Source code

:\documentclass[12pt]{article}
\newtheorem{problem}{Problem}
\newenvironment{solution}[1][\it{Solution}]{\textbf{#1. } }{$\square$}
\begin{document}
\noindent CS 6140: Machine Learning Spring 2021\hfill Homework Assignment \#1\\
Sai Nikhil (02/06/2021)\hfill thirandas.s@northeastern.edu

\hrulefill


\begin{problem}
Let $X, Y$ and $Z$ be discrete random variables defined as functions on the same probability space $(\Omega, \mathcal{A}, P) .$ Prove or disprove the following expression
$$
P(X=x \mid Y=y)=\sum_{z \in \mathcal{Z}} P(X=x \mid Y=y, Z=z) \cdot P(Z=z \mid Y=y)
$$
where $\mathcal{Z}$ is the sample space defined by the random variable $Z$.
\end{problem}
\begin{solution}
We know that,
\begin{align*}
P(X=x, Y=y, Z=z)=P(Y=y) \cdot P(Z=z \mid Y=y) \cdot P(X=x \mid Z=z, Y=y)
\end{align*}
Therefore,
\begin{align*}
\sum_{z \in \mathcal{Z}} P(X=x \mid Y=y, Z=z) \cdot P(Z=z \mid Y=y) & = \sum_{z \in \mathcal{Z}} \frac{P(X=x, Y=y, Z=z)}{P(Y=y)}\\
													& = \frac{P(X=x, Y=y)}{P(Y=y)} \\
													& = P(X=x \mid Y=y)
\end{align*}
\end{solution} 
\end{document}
——————
→ **DIRECTIONS FOR THIS TASK**:
The required answer is every line of the data, duplicated exactly.

→ **PROBLEM SOLUTION**:
Source code

:\documentclass[12pt]{article}
\newtheorem{problem}{Problem}
\newenvironment{solution}[1][\it{Solution}]{\textbf{#1. } }{$\square$}
\begin{document}
\noindent CS 6140: Machine Learning Spring 2021\hfill Homework Assignment \#1\\
Sai Nikhil (02/06/2021)\hfill thirandas.s@northeastern.edu

\hrulefill


\begin{problem}
Let $X, Y$ and $Z$ be discrete random variables defined as functions on the same probability space $(\Omega, \mathcal{A}, P) .$ Prove or disprove the following expression
$$
P(X=x \mid Y=y)=\sum_{z \in \mathcal{Z}} P(X=x \mid Y=y, Z=z) \cdot P(Z=z \mid Y=y)
$$
where $\mathcal{Z}$ is the sample space defined by the random variable $Z$.
\end{problem}
\begin{solution}
We know that,
\begin{align*}
P(X=x, Y=y, Z=z)=P(Y=y) \cdot P(Z=z \mid Y=y) \cdot P(X=x \mid Z=z, Y=y)
\end{align*}
Therefore,
\begin{align*}
\sum_{z \in \mathcal{Z}} P(X=x \mid Y=y, Z=z) \cdot P(Z=z \mid Y=y) & = \sum_{z \in \mathcal{Z}} \frac{P(X=x, Y=y, Z=z)}{P(Y=y)}\\
													& = \frac{P(X=x, Y=y)}{P(Y=y)} \\
													& = P(X=x \mid Y=y)
\end{align*}
\end{solution} 
\end{document}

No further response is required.